* [What to work on]
What's needed is a full, exact retyping of the records.

* [Exercise materials]
- - - - - - -
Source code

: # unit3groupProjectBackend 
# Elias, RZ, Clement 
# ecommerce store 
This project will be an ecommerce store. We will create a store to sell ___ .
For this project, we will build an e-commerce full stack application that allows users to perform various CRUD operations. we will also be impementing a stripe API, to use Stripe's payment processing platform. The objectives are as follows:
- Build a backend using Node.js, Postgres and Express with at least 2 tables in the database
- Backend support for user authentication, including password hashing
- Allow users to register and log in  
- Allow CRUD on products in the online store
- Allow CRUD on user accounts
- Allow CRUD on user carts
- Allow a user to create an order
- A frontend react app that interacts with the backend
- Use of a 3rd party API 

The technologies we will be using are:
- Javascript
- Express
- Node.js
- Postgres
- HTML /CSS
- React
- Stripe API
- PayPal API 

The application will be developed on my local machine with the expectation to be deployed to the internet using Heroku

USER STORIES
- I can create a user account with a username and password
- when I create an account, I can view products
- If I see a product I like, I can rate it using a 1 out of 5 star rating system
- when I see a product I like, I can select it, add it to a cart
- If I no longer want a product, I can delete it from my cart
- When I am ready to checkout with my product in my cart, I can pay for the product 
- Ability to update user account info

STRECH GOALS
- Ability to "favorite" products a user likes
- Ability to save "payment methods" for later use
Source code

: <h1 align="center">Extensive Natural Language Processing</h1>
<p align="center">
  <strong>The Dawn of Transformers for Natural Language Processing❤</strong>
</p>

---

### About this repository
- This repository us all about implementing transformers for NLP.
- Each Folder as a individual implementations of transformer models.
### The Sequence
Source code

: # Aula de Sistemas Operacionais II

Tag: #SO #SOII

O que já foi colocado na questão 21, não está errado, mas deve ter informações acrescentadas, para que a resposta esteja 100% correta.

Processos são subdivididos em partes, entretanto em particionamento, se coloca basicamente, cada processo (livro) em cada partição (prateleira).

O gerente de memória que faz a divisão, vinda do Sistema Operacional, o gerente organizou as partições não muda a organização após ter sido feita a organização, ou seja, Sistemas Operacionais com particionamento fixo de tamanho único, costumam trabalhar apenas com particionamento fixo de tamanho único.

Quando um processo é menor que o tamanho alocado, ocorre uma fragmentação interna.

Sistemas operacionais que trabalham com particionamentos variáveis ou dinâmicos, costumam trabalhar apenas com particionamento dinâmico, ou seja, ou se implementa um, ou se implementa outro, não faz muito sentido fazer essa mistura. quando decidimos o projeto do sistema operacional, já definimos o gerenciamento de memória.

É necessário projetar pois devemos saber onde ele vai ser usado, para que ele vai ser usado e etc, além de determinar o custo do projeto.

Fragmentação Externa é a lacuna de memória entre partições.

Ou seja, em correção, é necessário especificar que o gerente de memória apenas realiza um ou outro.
- - - - - - -
* [Response area]
Source code

: # unit3groupProjectBackend 
# Elias, RZ, Clement 
# ecommerce store 
This project will be an ecommerce store. We will create a store to sell ___ .
For this project, we will build an e-commerce full stack application that allows users to perform various CRUD operations. we will also be impementing a stripe API, to use Stripe's payment processing platform. The objectives are as follows:
- Build a backend using Node.js, Postgres and Express with at least 2 tables in the database
- Backend support for user authentication, including password hashing
- Allow users to register and log in  
- Allow CRUD on products in the online store
- Allow CRUD on user accounts
- Allow CRUD on user carts
- Allow a user to create an order
- A frontend react app that interacts with the backend
- Use of a 3rd party API 

The technologies we will be using are:
- Javascript
- Express
- Node.js
- Postgres
- HTML /CSS
- React
- Stripe API
- PayPal API 

The application will be developed on my local machine with the expectation to be deployed to the internet using Heroku

USER STORIES
- I can create a user account with a username and password
- when I create an account, I can view products
- If I see a product I like, I can rate it using a 1 out of 5 star rating system
- when I see a product I like, I can select it, add it to a cart
- If I no longer want a product, I can delete it from my cart
- When I am ready to checkout with my product in my cart, I can pay for the product 
- Ability to update user account info

STRECH GOALS
- Ability to "favorite" products a user likes
- Ability to save "payment methods" for later use
Source code

: <h1 align="center">Extensive Natural Language Processing</h1>
<p align="center">
  <strong>The Dawn of Transformers for Natural Language Processing❤</strong>
</p>

---

### About this repository
- This repository us all about implementing transformers for NLP.
- Each Folder as a individual implementations of transformer models.
### The Sequence
Source code

: # Aula de Sistemas Operacionais II

Tag: #SO #SOII

O que já foi colocado na questão 21, não está errado, mas deve ter informações acrescentadas, para que a resposta esteja 100% correta.

Processos são subdivididos em partes, entretanto em particionamento, se coloca basicamente, cada processo (livro) em cada partição (prateleira).

O gerente de memória que faz a divisão, vinda do Sistema Operacional, o gerente organizou as partições não muda a organização após ter sido feita a organização, ou seja, Sistemas Operacionais com particionamento fixo de tamanho único, costumam trabalhar apenas com particionamento fixo de tamanho único.

Quando um processo é menor que o tamanho alocado, ocorre uma fragmentação interna.

Sistemas operacionais que trabalham com particionamentos variáveis ou dinâmicos, costumam trabalhar apenas com particionamento dinâmico, ou seja, ou se implementa um, ou se implementa outro, não faz muito sentido fazer essa mistura. quando decidimos o projeto do sistema operacional, já definimos o gerenciamento de memória.

É necessário projetar pois devemos saber onde ele vai ser usado, para que ele vai ser usado e etc, além de determinar o custo do projeto.

Fragmentação Externa é a lacuna de memória entre partições.

Ou seja, em correção, é necessário especificar que o gerente de memória apenas realiza um ou outro.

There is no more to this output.